EXERCISE AIM → Transcribe the stretch of entries below from the line with "- **Core Stack:** MelonMaxi Gaming Kernel w/ Nitro" through the line with "(180Hz LTPO, #BA4A00 HDR Accent Lighting)", exactly and with both ends included; leave out all other lines.

EXERCISE MATERIAL →
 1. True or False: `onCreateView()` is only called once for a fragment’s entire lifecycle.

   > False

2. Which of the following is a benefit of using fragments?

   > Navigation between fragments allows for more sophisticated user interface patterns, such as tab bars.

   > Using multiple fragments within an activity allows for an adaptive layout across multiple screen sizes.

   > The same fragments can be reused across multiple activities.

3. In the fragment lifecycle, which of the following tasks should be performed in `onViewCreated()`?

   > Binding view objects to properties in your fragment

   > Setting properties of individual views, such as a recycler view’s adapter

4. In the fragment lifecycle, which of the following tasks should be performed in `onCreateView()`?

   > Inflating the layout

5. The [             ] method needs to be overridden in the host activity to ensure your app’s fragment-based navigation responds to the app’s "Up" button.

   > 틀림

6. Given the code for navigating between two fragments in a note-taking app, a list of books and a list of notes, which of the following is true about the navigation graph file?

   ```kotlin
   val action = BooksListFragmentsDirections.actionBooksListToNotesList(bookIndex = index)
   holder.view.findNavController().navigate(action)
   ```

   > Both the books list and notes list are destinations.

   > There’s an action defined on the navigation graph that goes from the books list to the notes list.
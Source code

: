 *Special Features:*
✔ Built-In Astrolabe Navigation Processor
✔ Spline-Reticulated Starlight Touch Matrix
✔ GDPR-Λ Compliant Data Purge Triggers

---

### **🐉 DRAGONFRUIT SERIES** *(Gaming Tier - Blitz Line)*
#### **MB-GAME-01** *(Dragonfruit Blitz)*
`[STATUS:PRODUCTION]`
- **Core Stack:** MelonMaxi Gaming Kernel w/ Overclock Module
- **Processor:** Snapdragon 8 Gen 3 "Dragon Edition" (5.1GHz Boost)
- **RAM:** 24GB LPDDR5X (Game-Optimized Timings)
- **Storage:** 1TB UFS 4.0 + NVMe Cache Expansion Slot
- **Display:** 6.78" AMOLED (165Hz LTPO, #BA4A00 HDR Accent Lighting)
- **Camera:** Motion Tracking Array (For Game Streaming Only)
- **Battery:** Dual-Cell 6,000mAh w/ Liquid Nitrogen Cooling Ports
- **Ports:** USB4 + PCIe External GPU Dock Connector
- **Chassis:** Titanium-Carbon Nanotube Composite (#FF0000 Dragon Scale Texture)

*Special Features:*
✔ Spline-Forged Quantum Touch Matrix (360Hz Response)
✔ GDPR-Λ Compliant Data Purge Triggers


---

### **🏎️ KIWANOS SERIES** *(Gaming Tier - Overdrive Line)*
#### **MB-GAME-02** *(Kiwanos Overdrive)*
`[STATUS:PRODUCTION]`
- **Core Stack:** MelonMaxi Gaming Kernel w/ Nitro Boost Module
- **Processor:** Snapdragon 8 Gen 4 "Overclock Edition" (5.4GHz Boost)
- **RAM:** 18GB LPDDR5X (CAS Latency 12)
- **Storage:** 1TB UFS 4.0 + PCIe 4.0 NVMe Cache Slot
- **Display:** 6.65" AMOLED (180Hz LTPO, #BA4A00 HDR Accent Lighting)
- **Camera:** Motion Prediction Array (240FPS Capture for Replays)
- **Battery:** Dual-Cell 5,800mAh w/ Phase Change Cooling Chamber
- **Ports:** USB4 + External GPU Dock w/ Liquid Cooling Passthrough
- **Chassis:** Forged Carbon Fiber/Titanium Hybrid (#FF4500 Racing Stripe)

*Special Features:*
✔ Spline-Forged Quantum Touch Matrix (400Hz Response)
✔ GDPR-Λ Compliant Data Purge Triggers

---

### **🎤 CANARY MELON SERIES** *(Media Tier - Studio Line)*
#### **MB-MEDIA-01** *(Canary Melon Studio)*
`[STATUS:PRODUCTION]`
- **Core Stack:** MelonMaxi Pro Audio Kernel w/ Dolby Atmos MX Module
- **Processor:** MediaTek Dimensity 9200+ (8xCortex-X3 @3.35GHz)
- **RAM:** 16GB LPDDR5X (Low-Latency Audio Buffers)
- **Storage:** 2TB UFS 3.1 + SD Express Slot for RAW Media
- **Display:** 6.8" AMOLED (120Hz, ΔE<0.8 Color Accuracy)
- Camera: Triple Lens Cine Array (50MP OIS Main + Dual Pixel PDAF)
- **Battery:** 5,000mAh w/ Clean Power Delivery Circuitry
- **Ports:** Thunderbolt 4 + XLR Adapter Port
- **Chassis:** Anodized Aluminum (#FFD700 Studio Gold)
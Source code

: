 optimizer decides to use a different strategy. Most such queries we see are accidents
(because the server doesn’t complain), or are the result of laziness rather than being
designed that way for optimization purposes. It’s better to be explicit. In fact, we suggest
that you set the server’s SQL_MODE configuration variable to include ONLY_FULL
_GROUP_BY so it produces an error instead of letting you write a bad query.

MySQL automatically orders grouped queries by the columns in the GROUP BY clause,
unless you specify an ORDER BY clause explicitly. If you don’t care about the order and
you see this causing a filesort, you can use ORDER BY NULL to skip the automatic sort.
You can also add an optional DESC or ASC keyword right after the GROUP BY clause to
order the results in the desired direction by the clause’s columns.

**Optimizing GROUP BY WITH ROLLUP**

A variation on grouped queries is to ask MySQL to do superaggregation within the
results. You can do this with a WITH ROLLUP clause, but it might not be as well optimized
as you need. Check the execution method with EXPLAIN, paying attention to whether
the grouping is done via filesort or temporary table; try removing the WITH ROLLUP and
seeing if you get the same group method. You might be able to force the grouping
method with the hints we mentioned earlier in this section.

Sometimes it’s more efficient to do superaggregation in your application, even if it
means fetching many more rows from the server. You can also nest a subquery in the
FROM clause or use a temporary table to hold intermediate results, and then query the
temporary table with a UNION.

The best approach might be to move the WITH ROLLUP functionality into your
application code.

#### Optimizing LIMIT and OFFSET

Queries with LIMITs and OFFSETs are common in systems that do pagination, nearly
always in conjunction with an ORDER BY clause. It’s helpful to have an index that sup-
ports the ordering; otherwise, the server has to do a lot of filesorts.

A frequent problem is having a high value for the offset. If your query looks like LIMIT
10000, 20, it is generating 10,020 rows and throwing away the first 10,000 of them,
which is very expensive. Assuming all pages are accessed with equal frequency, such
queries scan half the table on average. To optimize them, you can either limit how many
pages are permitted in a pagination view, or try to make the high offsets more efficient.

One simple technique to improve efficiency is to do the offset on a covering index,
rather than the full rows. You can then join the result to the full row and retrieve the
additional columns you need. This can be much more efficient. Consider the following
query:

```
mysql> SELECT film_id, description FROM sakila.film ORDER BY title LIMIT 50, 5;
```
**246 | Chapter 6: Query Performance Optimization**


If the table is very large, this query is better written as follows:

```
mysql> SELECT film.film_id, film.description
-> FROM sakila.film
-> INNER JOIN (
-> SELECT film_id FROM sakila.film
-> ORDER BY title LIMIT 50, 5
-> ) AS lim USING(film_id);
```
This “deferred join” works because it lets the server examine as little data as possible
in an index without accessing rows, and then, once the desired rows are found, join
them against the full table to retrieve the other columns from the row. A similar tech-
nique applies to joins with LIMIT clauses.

SOLUTION TO THE EXERCISE →
- **Core Stack:** MelonMaxi Gaming Kernel w/ Nitro Boost Module
- **Processor:** Snapdragon 8 Gen 4 "Overclock Edition" (5.4GHz Boost)
- **RAM:** 18GB LPDDR5X (CAS Latency 12)
- **Storage:** 1TB UFS 4.0 + PCIe 4.0 NVMe Cache Slot
- **Display:** 6.65" AMOLED (180Hz LTPO, #BA4A00 HDR Accent Lighting)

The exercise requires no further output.